Pour autant, la laïcité, est-ce cela ? Est-elle cette injonction à la discrétion religieuse ? Ou la foi en mode « rase-mottes », comme un vestige honteux d’un passé que l’on ne pourrait se permettre que dans l’intimité. Ou alors, dans l’entre-soi, entre initiés. Précautionneusement protégés du regard de la modernité par les quatre murs d’une église ou encore d’une mosquée.
Que votre foi demeure cachée, alors elle sera bien vue… Pourrait être le credo de cette nouvelle laïcité, dévoyée. Comme un appel à la conformité, à une vie lissée. Culture de la peur de l’autre et invitation au déguisement de soi.
Mais qu’il est loin, précisément, l’esprit de la laïcité des origines, celle de 1905. Celle de ces hommes et de ces femmes qui se sont battus, sur un chemin d’apaisement, pour l’expression de nos libertés essentielles. Liberté de croire, ou de ne pas croire. Liberté de le dire dans tous les cas et de vivre en conséquence. Être soi simplement, sans crainte du regard social ou du contrôle de la police de la pensée et des mœurs.

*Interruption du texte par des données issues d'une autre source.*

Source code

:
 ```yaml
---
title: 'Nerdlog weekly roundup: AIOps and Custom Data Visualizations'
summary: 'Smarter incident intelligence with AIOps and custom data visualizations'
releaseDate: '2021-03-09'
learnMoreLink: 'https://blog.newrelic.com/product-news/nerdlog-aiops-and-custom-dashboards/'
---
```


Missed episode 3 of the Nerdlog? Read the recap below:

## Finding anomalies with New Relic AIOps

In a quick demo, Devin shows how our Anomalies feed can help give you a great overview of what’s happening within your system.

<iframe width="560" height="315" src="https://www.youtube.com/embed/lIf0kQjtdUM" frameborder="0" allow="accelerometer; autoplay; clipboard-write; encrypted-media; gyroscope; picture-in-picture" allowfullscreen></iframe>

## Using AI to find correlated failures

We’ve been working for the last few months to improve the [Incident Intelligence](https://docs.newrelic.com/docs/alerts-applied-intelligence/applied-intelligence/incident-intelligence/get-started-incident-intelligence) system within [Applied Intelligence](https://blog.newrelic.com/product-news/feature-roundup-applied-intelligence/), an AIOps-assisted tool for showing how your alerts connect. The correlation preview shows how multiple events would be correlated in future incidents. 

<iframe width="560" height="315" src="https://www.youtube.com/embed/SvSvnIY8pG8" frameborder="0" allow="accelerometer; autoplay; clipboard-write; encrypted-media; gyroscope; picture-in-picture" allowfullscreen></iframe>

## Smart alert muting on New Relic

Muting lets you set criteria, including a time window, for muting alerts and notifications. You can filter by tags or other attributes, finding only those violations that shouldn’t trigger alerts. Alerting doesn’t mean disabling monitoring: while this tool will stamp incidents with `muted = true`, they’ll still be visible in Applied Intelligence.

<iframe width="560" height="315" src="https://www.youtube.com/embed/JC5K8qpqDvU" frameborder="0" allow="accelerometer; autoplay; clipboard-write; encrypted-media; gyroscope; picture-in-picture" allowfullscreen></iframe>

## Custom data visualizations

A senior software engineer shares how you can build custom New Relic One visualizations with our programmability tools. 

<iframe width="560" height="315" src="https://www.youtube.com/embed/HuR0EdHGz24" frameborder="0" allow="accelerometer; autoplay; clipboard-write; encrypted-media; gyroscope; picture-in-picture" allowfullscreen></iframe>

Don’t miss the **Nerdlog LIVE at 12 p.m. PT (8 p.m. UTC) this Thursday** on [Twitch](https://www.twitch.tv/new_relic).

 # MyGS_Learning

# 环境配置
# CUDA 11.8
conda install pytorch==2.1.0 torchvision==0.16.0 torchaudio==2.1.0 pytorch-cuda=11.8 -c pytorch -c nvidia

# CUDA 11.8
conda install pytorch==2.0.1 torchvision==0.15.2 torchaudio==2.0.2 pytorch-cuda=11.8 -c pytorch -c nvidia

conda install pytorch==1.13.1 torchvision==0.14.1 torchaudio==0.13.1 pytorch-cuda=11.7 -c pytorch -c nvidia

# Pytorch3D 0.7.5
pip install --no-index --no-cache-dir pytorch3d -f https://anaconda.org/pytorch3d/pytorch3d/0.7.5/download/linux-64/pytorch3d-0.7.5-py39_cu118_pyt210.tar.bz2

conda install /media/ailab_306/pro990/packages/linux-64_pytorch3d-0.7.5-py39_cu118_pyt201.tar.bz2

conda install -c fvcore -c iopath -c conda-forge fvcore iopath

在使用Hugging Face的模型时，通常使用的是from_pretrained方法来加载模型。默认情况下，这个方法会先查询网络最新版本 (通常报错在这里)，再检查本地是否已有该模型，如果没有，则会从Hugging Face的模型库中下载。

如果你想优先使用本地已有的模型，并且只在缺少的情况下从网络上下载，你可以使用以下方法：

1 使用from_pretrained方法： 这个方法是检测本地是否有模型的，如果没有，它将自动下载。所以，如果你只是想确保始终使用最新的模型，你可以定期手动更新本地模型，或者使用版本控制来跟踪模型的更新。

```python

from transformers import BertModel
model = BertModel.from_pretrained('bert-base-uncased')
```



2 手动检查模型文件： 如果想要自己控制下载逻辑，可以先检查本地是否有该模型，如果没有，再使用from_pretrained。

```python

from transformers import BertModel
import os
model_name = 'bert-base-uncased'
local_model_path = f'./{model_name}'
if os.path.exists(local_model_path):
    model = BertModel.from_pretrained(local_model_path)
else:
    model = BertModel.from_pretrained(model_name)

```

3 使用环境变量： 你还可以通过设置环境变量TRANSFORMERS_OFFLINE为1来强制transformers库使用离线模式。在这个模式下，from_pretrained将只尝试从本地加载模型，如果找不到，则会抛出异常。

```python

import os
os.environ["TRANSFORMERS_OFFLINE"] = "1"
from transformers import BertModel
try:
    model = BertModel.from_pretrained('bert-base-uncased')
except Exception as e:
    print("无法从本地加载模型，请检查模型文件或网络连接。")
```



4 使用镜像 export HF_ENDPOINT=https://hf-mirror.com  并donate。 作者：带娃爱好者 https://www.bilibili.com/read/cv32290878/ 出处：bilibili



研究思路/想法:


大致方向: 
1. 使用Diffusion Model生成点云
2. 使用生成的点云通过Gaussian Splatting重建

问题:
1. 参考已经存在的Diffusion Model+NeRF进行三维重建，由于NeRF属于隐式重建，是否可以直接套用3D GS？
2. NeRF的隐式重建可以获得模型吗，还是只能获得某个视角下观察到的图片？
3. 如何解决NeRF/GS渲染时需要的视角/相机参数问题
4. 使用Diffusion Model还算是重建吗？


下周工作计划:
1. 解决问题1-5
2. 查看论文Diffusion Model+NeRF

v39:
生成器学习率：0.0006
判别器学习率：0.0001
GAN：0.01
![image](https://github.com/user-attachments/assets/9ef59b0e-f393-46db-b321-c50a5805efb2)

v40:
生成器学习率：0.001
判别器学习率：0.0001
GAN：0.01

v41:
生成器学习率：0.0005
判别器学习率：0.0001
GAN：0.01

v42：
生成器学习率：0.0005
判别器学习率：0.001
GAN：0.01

Un combat mené « pour ne pas laisser diviser celles et ceux qui luttent, celles et ceux qui espèrent, celles et ceux qui ont le même intérêt à voir changer les choses(2) ». À la suite des événements des 7 et 8 janvier 2015, il y a là un chantier urgent à travailler, celui de refonder notre pacte social autour des libertés de chacun. Dans le respect dû à chacun.
C’est à la réappropriation courageuse de cet espace de liberté, condition d’un vivre ensemble authentique et pacifié, à la redécouverte d’une laïcité bien comprise et bien vécue, que nous aimerions vous convier dans les pages qui suivent.
Déclaration universelle des droits de l’homme (ONU, 10 décembre 1948)
Article 18 : Toute personne a droit à la liberté de pensée, de conscience et de religion ; ce droit implique la liberté de changer de religion ou de conviction ainsi que la liberté de manifester sa religion ou sa conviction seule ou en commun, tant en public qu’en privé, par l’enseignement, les pratiques, le culte et l’accomplisse- ment des rites.
Article 19 : Tout individu a droit à la liberté d’opinion et d’expression, ce qui implique le droit de ne pas être inquiété pour ses opinions et celui de chercher, de recevoir et de répandre, sans considération de frontières, les informations et les idées par quelque moyen d’expression que ce soit.